> _Instructions to follow_
Do any lines in the data below contain "owners"? If so, copy every one of them.

Saved data entries
══════════════════════════════

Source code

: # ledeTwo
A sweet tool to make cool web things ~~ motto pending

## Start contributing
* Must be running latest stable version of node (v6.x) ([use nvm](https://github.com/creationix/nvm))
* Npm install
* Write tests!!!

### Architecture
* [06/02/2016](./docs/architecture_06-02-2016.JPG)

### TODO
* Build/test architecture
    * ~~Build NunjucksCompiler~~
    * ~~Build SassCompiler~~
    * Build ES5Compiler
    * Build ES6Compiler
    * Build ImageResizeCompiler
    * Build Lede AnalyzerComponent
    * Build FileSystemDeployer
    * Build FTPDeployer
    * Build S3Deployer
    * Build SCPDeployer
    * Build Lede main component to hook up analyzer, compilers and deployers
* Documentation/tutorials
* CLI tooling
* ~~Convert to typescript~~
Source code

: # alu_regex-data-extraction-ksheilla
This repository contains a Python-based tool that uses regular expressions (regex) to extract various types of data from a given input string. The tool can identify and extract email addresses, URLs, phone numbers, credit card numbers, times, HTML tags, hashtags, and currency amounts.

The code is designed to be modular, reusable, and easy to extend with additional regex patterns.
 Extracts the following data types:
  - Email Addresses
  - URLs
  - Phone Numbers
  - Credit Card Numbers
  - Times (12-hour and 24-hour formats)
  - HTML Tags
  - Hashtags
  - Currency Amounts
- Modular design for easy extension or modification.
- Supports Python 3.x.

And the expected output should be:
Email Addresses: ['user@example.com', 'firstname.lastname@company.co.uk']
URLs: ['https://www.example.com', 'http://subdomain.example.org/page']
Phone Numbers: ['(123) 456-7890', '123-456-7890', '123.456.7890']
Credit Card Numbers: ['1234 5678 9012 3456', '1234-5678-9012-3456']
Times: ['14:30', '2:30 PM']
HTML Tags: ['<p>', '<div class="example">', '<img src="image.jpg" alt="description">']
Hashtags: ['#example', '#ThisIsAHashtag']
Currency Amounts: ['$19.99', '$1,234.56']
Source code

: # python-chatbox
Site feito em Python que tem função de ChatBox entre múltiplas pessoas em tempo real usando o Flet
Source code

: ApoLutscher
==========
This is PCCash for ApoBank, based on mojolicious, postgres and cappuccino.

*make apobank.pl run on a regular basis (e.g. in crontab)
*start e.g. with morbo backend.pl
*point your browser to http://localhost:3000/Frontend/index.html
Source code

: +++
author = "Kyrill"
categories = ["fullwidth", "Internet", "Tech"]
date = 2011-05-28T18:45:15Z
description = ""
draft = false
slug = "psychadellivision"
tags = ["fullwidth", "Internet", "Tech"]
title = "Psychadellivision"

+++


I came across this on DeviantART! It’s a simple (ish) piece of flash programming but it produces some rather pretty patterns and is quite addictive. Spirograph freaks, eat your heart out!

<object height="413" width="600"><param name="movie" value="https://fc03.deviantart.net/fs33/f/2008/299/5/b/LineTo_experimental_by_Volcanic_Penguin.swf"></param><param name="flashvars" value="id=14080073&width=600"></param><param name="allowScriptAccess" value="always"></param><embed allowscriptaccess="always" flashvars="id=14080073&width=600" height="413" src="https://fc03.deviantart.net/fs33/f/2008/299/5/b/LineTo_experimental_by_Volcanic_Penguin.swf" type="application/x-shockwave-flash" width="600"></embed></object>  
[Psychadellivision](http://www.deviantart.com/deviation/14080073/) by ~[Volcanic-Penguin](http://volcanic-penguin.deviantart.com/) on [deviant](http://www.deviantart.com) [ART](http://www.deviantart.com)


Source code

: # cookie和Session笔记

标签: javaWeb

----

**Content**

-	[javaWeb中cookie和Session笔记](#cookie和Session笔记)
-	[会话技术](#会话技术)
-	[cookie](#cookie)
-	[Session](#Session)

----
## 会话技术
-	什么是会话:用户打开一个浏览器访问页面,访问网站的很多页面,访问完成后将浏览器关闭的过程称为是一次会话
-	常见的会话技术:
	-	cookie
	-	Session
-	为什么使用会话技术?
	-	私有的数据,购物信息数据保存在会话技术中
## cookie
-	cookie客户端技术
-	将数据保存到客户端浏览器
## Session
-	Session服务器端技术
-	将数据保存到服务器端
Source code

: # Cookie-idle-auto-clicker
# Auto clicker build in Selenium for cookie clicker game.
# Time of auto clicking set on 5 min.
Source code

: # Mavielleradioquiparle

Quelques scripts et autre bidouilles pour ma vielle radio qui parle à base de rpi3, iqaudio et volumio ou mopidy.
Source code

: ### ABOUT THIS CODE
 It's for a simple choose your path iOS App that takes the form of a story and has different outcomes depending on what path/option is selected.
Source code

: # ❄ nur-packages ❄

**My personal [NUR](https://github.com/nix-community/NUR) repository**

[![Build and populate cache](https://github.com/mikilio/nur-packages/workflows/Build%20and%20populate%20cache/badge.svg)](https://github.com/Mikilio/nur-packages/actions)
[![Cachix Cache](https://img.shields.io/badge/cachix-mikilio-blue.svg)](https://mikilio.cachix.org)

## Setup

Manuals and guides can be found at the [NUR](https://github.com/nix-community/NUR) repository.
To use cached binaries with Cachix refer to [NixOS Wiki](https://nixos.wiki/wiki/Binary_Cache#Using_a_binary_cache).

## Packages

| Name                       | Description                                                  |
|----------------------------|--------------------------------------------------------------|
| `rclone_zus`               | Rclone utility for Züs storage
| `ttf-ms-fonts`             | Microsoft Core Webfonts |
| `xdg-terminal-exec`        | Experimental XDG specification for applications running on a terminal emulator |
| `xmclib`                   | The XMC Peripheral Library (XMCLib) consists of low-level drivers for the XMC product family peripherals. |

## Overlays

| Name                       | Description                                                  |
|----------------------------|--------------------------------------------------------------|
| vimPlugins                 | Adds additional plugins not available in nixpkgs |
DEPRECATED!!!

══════════════════════════════

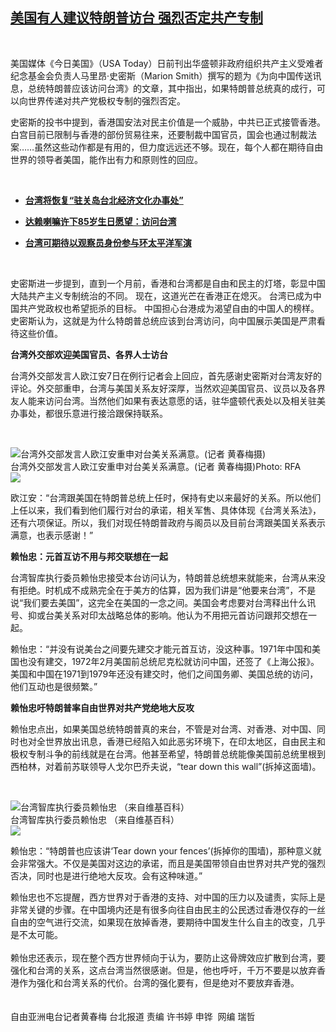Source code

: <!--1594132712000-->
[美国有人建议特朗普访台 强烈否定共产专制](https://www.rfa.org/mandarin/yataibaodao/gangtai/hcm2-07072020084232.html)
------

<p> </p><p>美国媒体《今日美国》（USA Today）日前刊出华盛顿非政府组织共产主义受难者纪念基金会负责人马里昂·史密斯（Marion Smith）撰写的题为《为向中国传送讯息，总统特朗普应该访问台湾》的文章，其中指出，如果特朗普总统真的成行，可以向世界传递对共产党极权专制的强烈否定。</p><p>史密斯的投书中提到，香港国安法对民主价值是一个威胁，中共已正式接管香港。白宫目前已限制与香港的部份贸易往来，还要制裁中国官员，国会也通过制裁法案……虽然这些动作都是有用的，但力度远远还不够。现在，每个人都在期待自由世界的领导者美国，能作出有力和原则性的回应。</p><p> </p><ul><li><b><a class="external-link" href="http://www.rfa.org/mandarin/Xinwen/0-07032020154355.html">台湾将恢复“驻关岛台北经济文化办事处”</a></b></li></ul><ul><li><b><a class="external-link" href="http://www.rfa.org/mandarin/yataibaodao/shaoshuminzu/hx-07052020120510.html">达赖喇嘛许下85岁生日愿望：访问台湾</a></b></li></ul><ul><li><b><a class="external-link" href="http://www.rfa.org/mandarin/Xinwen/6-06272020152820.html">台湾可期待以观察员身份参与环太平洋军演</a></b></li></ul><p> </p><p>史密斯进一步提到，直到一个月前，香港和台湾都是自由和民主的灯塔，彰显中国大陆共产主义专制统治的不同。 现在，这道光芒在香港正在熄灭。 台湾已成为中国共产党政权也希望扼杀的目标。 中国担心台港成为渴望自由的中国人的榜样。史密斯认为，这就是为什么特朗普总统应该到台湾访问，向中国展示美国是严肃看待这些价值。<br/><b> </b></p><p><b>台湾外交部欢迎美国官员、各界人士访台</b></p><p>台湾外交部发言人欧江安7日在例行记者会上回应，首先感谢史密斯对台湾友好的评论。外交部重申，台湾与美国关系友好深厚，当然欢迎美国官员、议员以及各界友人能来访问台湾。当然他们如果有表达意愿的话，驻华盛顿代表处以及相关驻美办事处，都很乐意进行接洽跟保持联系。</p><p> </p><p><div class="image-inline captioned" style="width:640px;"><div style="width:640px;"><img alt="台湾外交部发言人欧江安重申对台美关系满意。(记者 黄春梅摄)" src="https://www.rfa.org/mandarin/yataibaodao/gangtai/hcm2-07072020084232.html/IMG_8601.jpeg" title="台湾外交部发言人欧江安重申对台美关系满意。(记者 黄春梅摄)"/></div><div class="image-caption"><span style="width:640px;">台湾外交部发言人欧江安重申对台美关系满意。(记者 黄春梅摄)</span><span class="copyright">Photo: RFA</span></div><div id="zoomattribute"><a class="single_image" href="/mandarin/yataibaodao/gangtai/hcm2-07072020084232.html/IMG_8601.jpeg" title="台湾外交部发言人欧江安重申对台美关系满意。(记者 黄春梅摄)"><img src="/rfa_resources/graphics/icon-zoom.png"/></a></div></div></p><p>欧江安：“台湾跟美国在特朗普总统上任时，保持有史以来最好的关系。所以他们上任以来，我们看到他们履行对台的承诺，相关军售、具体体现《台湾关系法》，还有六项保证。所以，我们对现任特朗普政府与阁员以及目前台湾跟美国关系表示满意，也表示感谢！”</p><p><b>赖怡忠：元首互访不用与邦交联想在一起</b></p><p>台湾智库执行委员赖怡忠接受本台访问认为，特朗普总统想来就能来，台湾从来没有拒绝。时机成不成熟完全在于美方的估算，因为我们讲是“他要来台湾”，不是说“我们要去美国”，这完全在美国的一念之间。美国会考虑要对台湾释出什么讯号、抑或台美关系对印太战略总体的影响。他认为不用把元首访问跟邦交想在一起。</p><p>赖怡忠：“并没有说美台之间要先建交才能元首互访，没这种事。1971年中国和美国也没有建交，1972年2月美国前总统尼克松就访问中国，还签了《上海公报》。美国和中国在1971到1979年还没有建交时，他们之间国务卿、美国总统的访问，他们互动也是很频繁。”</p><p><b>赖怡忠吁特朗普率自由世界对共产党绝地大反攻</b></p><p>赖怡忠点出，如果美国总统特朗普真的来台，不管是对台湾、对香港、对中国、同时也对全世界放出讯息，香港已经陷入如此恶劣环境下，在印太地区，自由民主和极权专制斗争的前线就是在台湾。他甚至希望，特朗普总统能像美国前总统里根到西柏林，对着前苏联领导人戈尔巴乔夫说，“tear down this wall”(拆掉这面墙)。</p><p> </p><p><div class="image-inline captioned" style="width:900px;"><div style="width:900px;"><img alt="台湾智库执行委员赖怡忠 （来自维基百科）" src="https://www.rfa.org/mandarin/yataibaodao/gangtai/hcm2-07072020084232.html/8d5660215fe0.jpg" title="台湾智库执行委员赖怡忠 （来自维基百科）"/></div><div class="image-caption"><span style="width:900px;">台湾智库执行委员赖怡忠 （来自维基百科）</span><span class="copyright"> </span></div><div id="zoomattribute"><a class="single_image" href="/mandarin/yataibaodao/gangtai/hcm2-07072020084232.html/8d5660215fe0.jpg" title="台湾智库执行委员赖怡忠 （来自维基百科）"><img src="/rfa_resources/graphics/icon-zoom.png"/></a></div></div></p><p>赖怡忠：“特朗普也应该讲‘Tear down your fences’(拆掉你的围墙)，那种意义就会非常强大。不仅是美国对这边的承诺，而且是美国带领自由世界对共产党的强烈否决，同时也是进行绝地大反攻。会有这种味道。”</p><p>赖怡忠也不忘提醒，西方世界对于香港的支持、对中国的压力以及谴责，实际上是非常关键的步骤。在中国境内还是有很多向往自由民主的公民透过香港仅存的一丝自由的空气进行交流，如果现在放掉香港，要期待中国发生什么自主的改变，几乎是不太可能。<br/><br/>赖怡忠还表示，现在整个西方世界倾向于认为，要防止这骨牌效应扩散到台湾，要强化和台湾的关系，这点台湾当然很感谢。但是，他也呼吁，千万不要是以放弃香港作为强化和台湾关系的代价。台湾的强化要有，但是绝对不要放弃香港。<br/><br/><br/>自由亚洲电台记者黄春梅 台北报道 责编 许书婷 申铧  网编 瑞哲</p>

══════════════════════════════

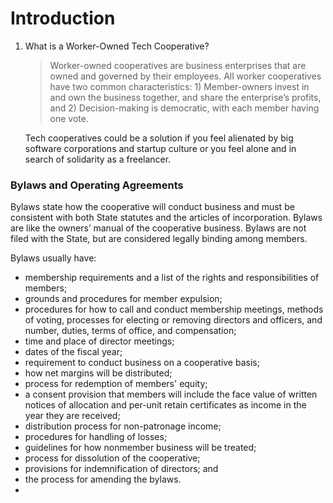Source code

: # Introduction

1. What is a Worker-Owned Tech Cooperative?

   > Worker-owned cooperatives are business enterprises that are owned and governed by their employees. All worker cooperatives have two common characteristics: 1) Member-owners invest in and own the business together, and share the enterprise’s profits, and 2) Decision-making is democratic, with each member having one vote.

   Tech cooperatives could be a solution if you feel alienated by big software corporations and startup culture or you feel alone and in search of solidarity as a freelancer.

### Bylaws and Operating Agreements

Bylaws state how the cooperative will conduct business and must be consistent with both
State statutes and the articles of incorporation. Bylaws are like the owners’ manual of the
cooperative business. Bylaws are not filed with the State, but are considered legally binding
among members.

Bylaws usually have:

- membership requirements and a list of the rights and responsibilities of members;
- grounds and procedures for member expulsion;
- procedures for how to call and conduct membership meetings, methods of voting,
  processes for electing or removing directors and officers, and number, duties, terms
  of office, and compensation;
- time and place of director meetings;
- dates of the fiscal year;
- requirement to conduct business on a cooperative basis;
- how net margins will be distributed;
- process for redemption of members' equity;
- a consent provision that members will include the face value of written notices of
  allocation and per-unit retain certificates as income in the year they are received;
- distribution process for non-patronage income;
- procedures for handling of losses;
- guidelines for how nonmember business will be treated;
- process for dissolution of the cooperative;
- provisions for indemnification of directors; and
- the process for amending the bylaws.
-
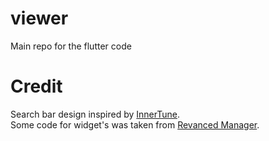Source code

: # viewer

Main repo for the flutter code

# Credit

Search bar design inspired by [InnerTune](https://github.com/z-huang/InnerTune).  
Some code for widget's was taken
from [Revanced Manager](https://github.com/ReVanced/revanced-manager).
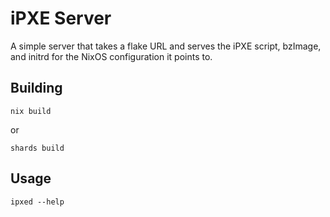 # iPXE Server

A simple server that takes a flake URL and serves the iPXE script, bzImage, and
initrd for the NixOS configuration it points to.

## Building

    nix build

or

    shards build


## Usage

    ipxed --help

══════════════════════════════

> _Solved problem_
   > Worker-owned cooperatives are business enterprises that are owned and governed by their employees. All worker cooperatives have two common characteristics: 1) Member-owners invest in and own the business together, and share the enterprise’s profits, and 2) Decision-making is democratic, with each member having one vote.
State statutes and the articles of incorporation. Bylaws are like the owners’ manual of the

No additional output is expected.